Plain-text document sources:
- - - -

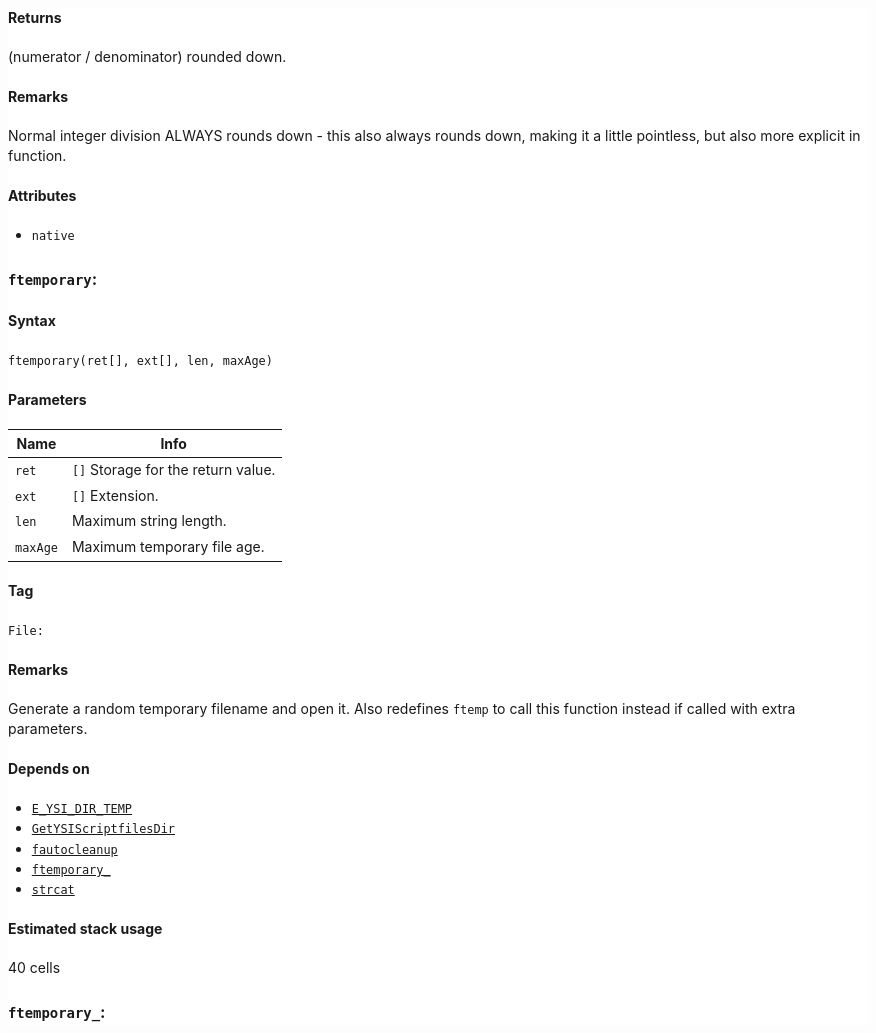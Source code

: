 #### Returns
(numerator / denominator) rounded down.


#### Remarks
Normal integer division ALWAYS rounds down - this also always rounds down, making it a little pointless, but also more explicit in function.


#### Attributes
* `native`

### `ftemporary`:


#### Syntax


```pawn
ftemporary(ret[], ext[], len, maxAge)
```


#### Parameters


| 	**Name**	 | 	**Info**	 |
|	---	|	---	|
| 	`ret`	 | 	` [] ` Storage for the return value.	 |
| 	`ext`	 | 	` [] ` Extension.	 |
| 	`len`	 | 	Maximum string length.	 |
| 	`maxAge`	 | 	Maximum temporary file age.	 |

#### Tag
`File:`


#### Remarks
Generate a random temporary filename and open it. Also redefines `ftemp` to call this function instead if called with extra parameters.


#### Depends on
* [`E_YSI_DIR_TEMP`](#E_YSI_DIR_TEMP)
* [`GetYSIScriptfilesDir`](#GetYSIScriptfilesDir)
* [`fautocleanup`](#fautocleanup)
* [`ftemporary_`](#ftemporary_)
* [`strcat`](#strcat)
#### Estimated stack usage
40 cells



### `ftemporary_`:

- - - -

Exercise instructions: Would you report every line of the entries above containing the word "this"?

Exercise solution:
Normal integer division ALWAYS rounds down - this also always rounds down, making it a little pointless, but also more explicit in function.
Generate a random temporary filename and open it. Also redefines `ftemp` to call this function instead if called with extra parameters.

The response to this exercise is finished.